United States District Court, W.D. Wisconsin

March 19, 2018


          OPINION & ORDER


         Plaintiffs (a labor organization, employee benefit plan, and the plan's trustee and fiduciary) bring claims against defendant Kathleen M. Froode for violations of the Employee Retirement Income Security Act (ERISA), civil theft, and conversion. Dkt. 1. Plaintiffs move for summary judgment. Dkt. 19. The court will grant plaintiffs' motion on the civil theft claim, deny the motion on the remaining claims, and notify plaintiffs that it intends to resolve the remaining claims as a matter of law before trial.


         Froode appears pro se. The court extended Froode's summary judgment response deadline based on her representation that she was hiring counsel, see Dkt. 29, but despite the extension, she filed her response on the original deadline, and no counsel has appeared on her behalf. At the court's prompting, Froode indicated that she was “still in the process of securing local pro bono counsel that can assist [her] at summary judgment.” Dkt. 40. The court will construe Froode's response as a motion for a second extension of her response deadline and deny it. The court has already allowed Froode a second chance at her response brief, see Dkt. 27, which she took advantage of.
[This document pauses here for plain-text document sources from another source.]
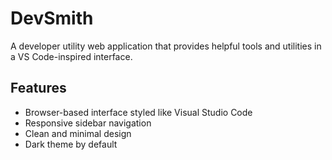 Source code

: # DevSmith

A developer utility web application that provides helpful tools and utilities in a VS Code-inspired interface.

## Features

- Browser-based interface styled like Visual Studio Code
- Responsive sidebar navigation 
- Clean and minimal design
- Dark theme by default
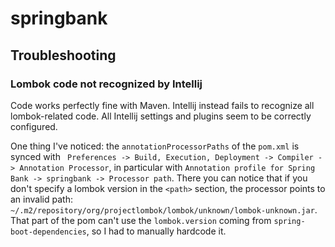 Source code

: # springbank

## Troubleshooting

### Lombok code not recognized by Intellij

Code works perfectly fine with Maven.
Intellij instead fails to recognize all lombok-related code.
All Intellij settings and plugins seem to be correctly configured.

One thing I've noticed: the `annotationProcessorPaths` of the `pom.xml` is synced with ` Preferences -> Build, Execution, Deployment -> Compiler -> Annotation Processor`, in particular with `Annotation profile for Spring Bank -> springbank -> Processor path`.
There you can notice that if you don't specify a lombok version in the `<path>` section, the processor points to an invalid path: `~/.m2/repository/org/projectlombok/lombok/unknown/lombok-unknown.jar`.
That part of the pom can't use the `lombok.version` coming from `spring-boot-dependencies`, so I had to manually hardcode it. 
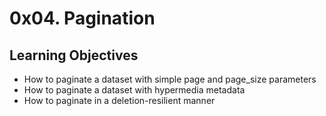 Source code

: # 0x04. Pagination

## Learning Objectives

- How to paginate a dataset with simple page and page_size parameters
- How to paginate a dataset with hypermedia metadata
- How to paginate in a deletion-resilient manner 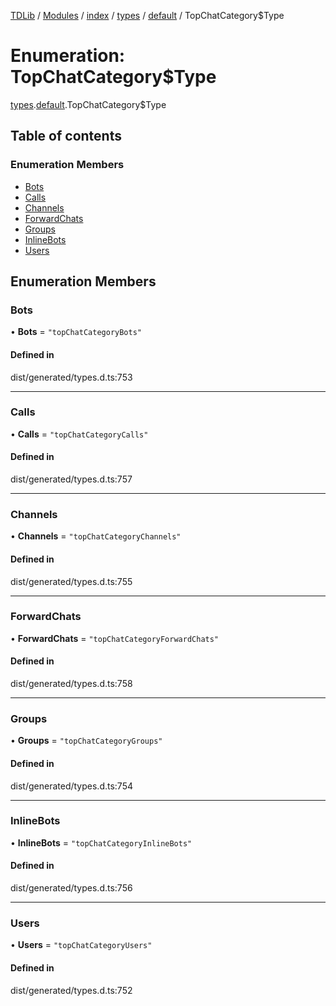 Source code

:[TDLib](../README.md) / [Modules](../modules.md) / [index](../modules/index.md) / [types](../modules/index.types.md) / [default](../modules/index.types.default.md) / TopChatCategory$Type

# Enumeration: TopChatCategory$Type

[types](../modules/index.types.md).[default](../modules/index.types.default.md).TopChatCategory$Type

## Table of contents

### Enumeration Members

- [Bots](index.types.default.TopChatCategory_Type.md#bots)
- [Calls](index.types.default.TopChatCategory_Type.md#calls)
- [Channels](index.types.default.TopChatCategory_Type.md#channels)
- [ForwardChats](index.types.default.TopChatCategory_Type.md#forwardchats)
- [Groups](index.types.default.TopChatCategory_Type.md#groups)
- [InlineBots](index.types.default.TopChatCategory_Type.md#inlinebots)
- [Users](index.types.default.TopChatCategory_Type.md#users)

## Enumeration Members

### Bots

• **Bots** = ``"topChatCategoryBots"``

#### Defined in

dist/generated/types.d.ts:753

___

### Calls

• **Calls** = ``"topChatCategoryCalls"``

#### Defined in

dist/generated/types.d.ts:757

___

### Channels

• **Channels** = ``"topChatCategoryChannels"``

#### Defined in

dist/generated/types.d.ts:755

___

### ForwardChats

• **ForwardChats** = ``"topChatCategoryForwardChats"``

#### Defined in

dist/generated/types.d.ts:758

___

### Groups

• **Groups** = ``"topChatCategoryGroups"``

#### Defined in

dist/generated/types.d.ts:754

___

### InlineBots

• **InlineBots** = ``"topChatCategoryInlineBots"``

#### Defined in

dist/generated/types.d.ts:756

___

### Users

• **Users** = ``"topChatCategoryUsers"``

#### Defined in

dist/generated/types.d.ts:752
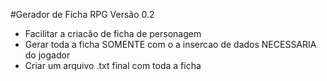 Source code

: 
#Gerador de Ficha RPG Versão 0.2

- Facilitar a criacão de ficha de personagem
- Gerar toda a ficha SOMENTE com o a insercao de dados NECESSARIA do jogador
- Criar um arquivo .txt final com toda a ficha
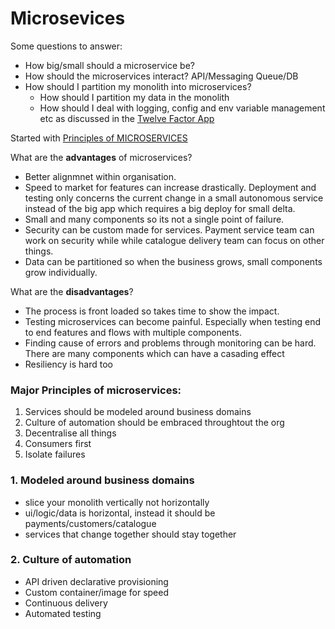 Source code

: # Microsevices

Some questions to answer:

- How big/small should a microservice be?
- How should the microservices interact? API/Messaging Queue/DB
- How should I partition my monolith into microservices?
  - How should I partition my data in the monolith
  - How should I deal with logging, config and env variable management etc as discussed in the [Twelve Factor App](https://12factor.net/)

Started with [Principles of MICROSERVICES](https://www.safaribooksonline.com/library/view/the-principles-of/9781491935811/)

What are the **advantages** of microservices?

- Better alignmnet within organisation.
- Speed to market for features can increase drastically. Deployment and testing only concerns the current change in a small autonomous service instead of the big app which requires a big deploy for small delta.
- Small and many components so its not a single point of failure.
- Security can be custom made for services. Payment service team can work on security while while catalogue delivery team can focus on other things.
- Data can be partitioned so when the business grows, small components grow individually.


What are the **disadvantages**?

- The process is front loaded so takes time to show the impact.
- Testing microservices can become painful. Especially when testing end to end features and flows with multiple components.
- Finding cause of errors and problems through monitoring can be hard. There are many components which can have a casading effect
- Resiliency is hard too



### Major Principles of microservices:

1. Services should be modeled around business domains
2. Culture of automation should be embraced throughtout the org
3. Decentralise all things
4. Consumers first
5. Isolate failures


### 1. Modeled around business domains

- slice your monolith vertically not horizontally
- ui/logic/data is horizontal, instead it should be payments/customers/catalogue
- services that change together should stay together


### 2. Culture of automation

- API driven declarative provisioning
- Custom container/image for speed
- Continuous delivery
- Automated testing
Because of the second chance and several extensions, time is now running out to issue a summary judgment opinion before the parties' pretrial filings are due on April 20. Froode has had sufficient time to prepare her response and to attempt to obtain counsel, so the court will not further delay its consideration of plaintiffs' summary judgment motion.


         The following facts are material and, except where noted, undisputed.

         Plaintiff Wisconsin Masons 401(k) Fund (the fund) is an employee benefit plan affiliated with plaintiff Bricklayers and Allied Craftworkers District Council of Wisconsin (the union), a union that represents construction workers. Plaintiff Bill Bonlender is a trustee and fiduciary of the fund. Defendant Kathleen M. Froode is the sole member and president of Masonry Specialists II, LLC, a now-defunct construction company.

         In 2007 and 2008, Masonry Specialists entered into collective bargaining agreements (CBAs) with the union. The CBAs were in force through at least May 31, 2014. Under the CBAs, Masonry Specialists was to deduct “hourly working dues” from each employee's wages and remit them monthly to the union, no later than “the month following the month during which the deductions were made.” Dkt. 21-2, § 21.1. Masonry Specialists was also to remit to the fund monthly 401(k) contributions agreed to by each employee. These 401(k) contributions were to be deposited “at the end of each month in which the work was performed, but not later than the fifteenth day of the following month, after which time the payments will be considered delinquent.” Id. § 17.7. In the case of delinquent payments to the fund, the CBAs allowed for a 20 percent assessment of the delinquent payments “as liquidated damages” and interest of 1.5 percent per month on the unpaid delinquent balance. Id. They also allowed for “reasonable attorney's fees and any other costs and expenses reasonably arising in connection with any collection action.” Id.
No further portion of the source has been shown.